An official from the newly established Ministry of Commerce said border trade had rocketed since China began its opening-up policy in the 1980s and now accounted for more than half of the total imports and exports.
Northern China's Inner Mongolia Autonomous Region's border trade totaled US$1.63 billion in 2002, representing 54 percent of the region's total imports and exports, according to statistics from the region's Department of Foreign Trade and Economic Cooperation.
In the northwest, Xinjiang Uygur Autonomous Region has also seen an average 40 percent growth rate in its border trade during recent years.

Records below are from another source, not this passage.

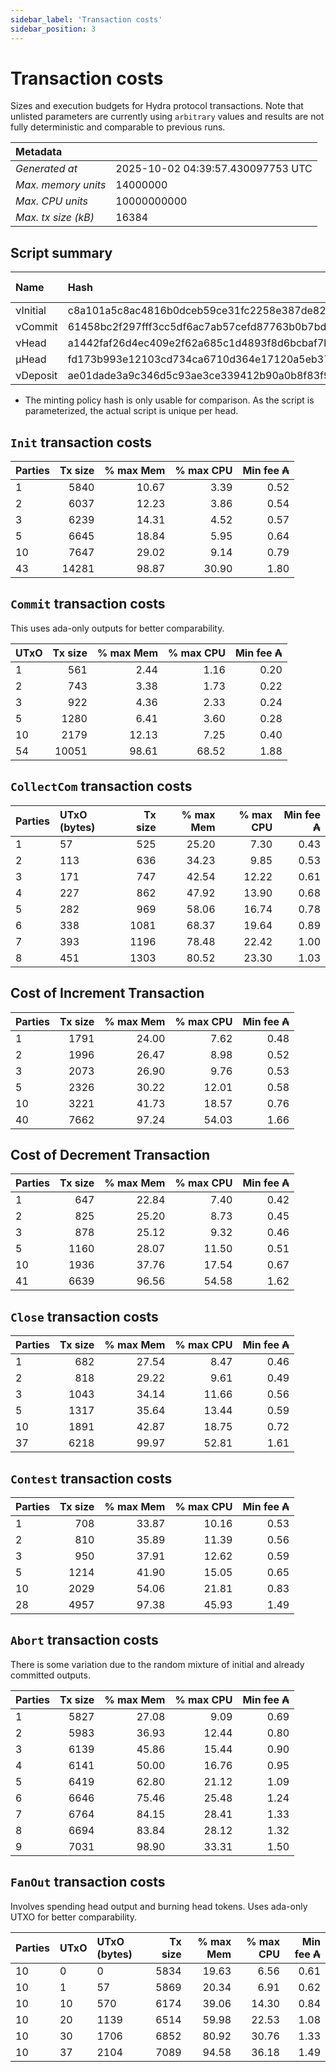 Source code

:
 ```yaml
--- 
sidebar_label: 'Transaction costs' 
sidebar_position: 3 
--- 
```


# Transaction costs 

Sizes and execution budgets for Hydra protocol transactions. Note that unlisted parameters are currently using `arbitrary` values and results are not fully deterministic and comparable to previous runs.

| Metadata | |
| :--- | :--- |
| _Generated at_ | 2025-10-02 04:39:57.430097753 UTC |
| _Max. memory units_ | 14000000 |
| _Max. CPU units_ | 10000000000 |
| _Max. tx size (kB)_ | 16384 |

## Script summary

| Name   | Hash | Size (Bytes) 
| :----- | :--- | -----------: 
| νInitial | c8a101a5c8ac4816b0dceb59ce31fc2258e387de828f02961d2f2045 | 2652 | 
| νCommit | 61458bc2f297fff3cc5df6ac7ab57cefd87763b0b7bd722146a1035c | 685 | 
| νHead | a1442faf26d4ec409e2f62a685c1d4893f8d6bcbaf7bcb59d6fa1340 | 14599 | 
| μHead | fd173b993e12103cd734ca6710d364e17120a5eb37a224c64ab2b188* | 5284 | 
| νDeposit | ae01dade3a9c346d5c93ae3ce339412b90a0b8f83f94ec6baa24e30c | 1102 | 

* The minting policy hash is only usable for comparison. As the script is parameterized, the actual script is unique per head.

## `Init` transaction costs

| Parties | Tx size | % max Mem | % max CPU | Min fee ₳ |
| :------ | ------: | --------: | --------: | --------: |
| 1| 5840 | 10.67 | 3.39 | 0.52 |
| 2| 6037 | 12.23 | 3.86 | 0.54 |
| 3| 6239 | 14.31 | 4.52 | 0.57 |
| 5| 6645 | 18.84 | 5.95 | 0.64 |
| 10| 7647 | 29.02 | 9.14 | 0.79 |
| 43| 14281 | 98.87 | 30.90 | 1.80 |


## `Commit` transaction costs
 This uses ada-only outputs for better comparability.

| UTxO | Tx size | % max Mem | % max CPU | Min fee ₳ |
| :--- | ------: | --------: | --------: | --------: |
| 1| 561 | 2.44 | 1.16 | 0.20 |
| 2| 743 | 3.38 | 1.73 | 0.22 |
| 3| 922 | 4.36 | 2.33 | 0.24 |
| 5| 1280 | 6.41 | 3.60 | 0.28 |
| 10| 2179 | 12.13 | 7.25 | 0.40 |
| 54| 10051 | 98.61 | 68.52 | 1.88 |


## `CollectCom` transaction costs

| Parties | UTxO (bytes) |Tx size | % max Mem | % max CPU | Min fee ₳ |
| :------ | :----------- |------: | --------: | --------: | --------: |
| 1 | 57 | 525 | 25.20 | 7.30 | 0.43 |
| 2 | 113 | 636 | 34.23 | 9.85 | 0.53 |
| 3 | 171 | 747 | 42.54 | 12.22 | 0.61 |
| 4 | 227 | 862 | 47.92 | 13.90 | 0.68 |
| 5 | 282 | 969 | 58.06 | 16.74 | 0.78 |
| 6 | 338 | 1081 | 68.37 | 19.64 | 0.89 |
| 7 | 393 | 1196 | 78.48 | 22.42 | 1.00 |
| 8 | 451 | 1303 | 80.52 | 23.30 | 1.03 |


## Cost of Increment Transaction

| Parties | Tx size | % max Mem | % max CPU | Min fee ₳ |
| :------ | ------: | --------: | --------: | --------: |
| 1| 1791 | 24.00 | 7.62 | 0.48 |
| 2| 1996 | 26.47 | 8.98 | 0.52 |
| 3| 2073 | 26.90 | 9.76 | 0.53 |
| 5| 2326 | 30.22 | 12.01 | 0.58 |
| 10| 3221 | 41.73 | 18.57 | 0.76 |
| 40| 7662 | 97.24 | 54.03 | 1.66 |


## Cost of Decrement Transaction

| Parties | Tx size | % max Mem | % max CPU | Min fee ₳ |
| :------ | ------: | --------: | --------: | --------: |
| 1| 647 | 22.84 | 7.40 | 0.42 |
| 2| 825 | 25.20 | 8.73 | 0.45 |
| 3| 878 | 25.12 | 9.32 | 0.46 |
| 5| 1160 | 28.07 | 11.50 | 0.51 |
| 10| 1936 | 37.76 | 17.54 | 0.67 |
| 41| 6639 | 96.56 | 54.58 | 1.62 |


## `Close` transaction costs

| Parties | Tx size | % max Mem | % max CPU | Min fee ₳ |
| :------ | ------: | --------: | --------: | --------: |
| 1| 682 | 27.54 | 8.47 | 0.46 |
| 2| 818 | 29.22 | 9.61 | 0.49 |
| 3| 1043 | 34.14 | 11.66 | 0.56 |
| 5| 1317 | 35.64 | 13.44 | 0.59 |
| 10| 1891 | 42.87 | 18.75 | 0.72 |
| 37| 6218 | 99.97 | 52.81 | 1.61 |


## `Contest` transaction costs

| Parties | Tx size | % max Mem | % max CPU | Min fee ₳ |
| :------ | ------: | --------: | --------: | --------: |
| 1| 708 | 33.87 | 10.16 | 0.53 |
| 2| 810 | 35.89 | 11.39 | 0.56 |
| 3| 950 | 37.91 | 12.62 | 0.59 |
| 5| 1214 | 41.90 | 15.05 | 0.65 |
| 10| 2029 | 54.06 | 21.81 | 0.83 |
| 28| 4957 | 97.38 | 45.93 | 1.49 |


## `Abort` transaction costs
There is some variation due to the random mixture of initial and already committed outputs.

| Parties | Tx size | % max Mem | % max CPU | Min fee ₳ |
| :------ | ------: | --------: | --------: | --------: |
| 1| 5827 | 27.08 | 9.09 | 0.69 |
| 2| 5983 | 36.93 | 12.44 | 0.80 |
| 3| 6139 | 45.86 | 15.44 | 0.90 |
| 4| 6141 | 50.00 | 16.76 | 0.95 |
| 5| 6419 | 62.80 | 21.12 | 1.09 |
| 6| 6646 | 75.46 | 25.48 | 1.24 |
| 7| 6764 | 84.15 | 28.41 | 1.33 |
| 8| 6694 | 83.84 | 28.12 | 1.32 |
| 9| 7031 | 98.90 | 33.31 | 1.50 |


## `FanOut` transaction costs
Involves spending head output and burning head tokens. Uses ada-only UTXO for better comparability.

| Parties | UTxO  | UTxO (bytes) | Tx size | % max Mem | % max CPU | Min fee ₳ |
| :------ | :---- | :----------- | ------: | --------: | --------: | --------: |
| 10 | 0 | 0 | 5834 | 19.63 | 6.56 | 0.61 |
| 10 | 1 | 57 | 5869 | 20.34 | 6.91 | 0.62 |
| 10 | 10 | 570 | 6174 | 39.06 | 14.30 | 0.84 |
| 10 | 20 | 1139 | 6514 | 59.98 | 22.53 | 1.08 |
| 10 | 30 | 1706 | 6852 | 80.92 | 30.76 | 1.33 |
| 10 | 37 | 2104 | 7089 | 94.58 | 36.18 | 1.49 |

In 2002, Xinjiang reported a year-on-year increase of 57 percent in its border trade, which totaled US$1.54 billion and accounted for 57.3 percent of the region's total imports and exports.
Analysts said China's border trade was growing rapidly as a combined result of the economic recovery of the southeast Asian economies and the development of neighboring countries like Russia, Mongolia and Kazakhstan
Goods turnover in port cities, a major indication of border trade, also reflected an optimistic future in the border areas.
Foreign trade statistics in Inner Mongolia show export turnover totaled 14 million tons in the region in 2002, a 30 percent rise year on year.
Meanwhile, Xinjiang's Alataw Pass alone, which borders Kazakhstan, reported more than 5.8 million tons in goods turnover in 2002, an increase of more than 700,000 tons over the previous year.
"In the past, the border areas were considered remote and desolate," said Doctor Lu Nanquan, a researcher with the Chinese Academy of Social Sciences. "Now the borderland has become a symbol of resources and advantage."
"Most of China's inland port cities now depend on border trade for development," Lu said, adding that they could flourish only with the prosperity of border trade.
In Dongxing, a border city in southern China's Guangxi Zhuang Autonomous Region, border trade contributes two thirds of the city's financial revenue. In Pingxiang, Guangxi's another border city, 70 percent of its financial revenue in 2002 was from border trade.
To date, China has more than 120 inland port cities along its boundaries, where border trade with neighboring countries has kept surging in recent years.
China has accelerated its pace of economic development in the border areas by relying on the construction of border cities and border trade over the past ten years.
Since the State Ethnic Affairs Commission launched a special program to develop the border areas in 1998, more than 11 billion yuan (US$1.33 billion) has been invested in more than 20,000 projects in border areas.
However, the border areas once had a reputation tainted by rampant fakes and inferior goods ten years ago.
"The time of this chaotic border trade is over, as the entire Chinese market is becoming more and more standardized," said Gu Xiaosong, director of the Southeast Asia Research Institute with Guangxi Regional Academy of Social Sciences.
"The mechanism which stresses the importance of honesty and integrity in the market is now extending to various industries in China," Gu said. "Those who break the market and economic order will be severely punished."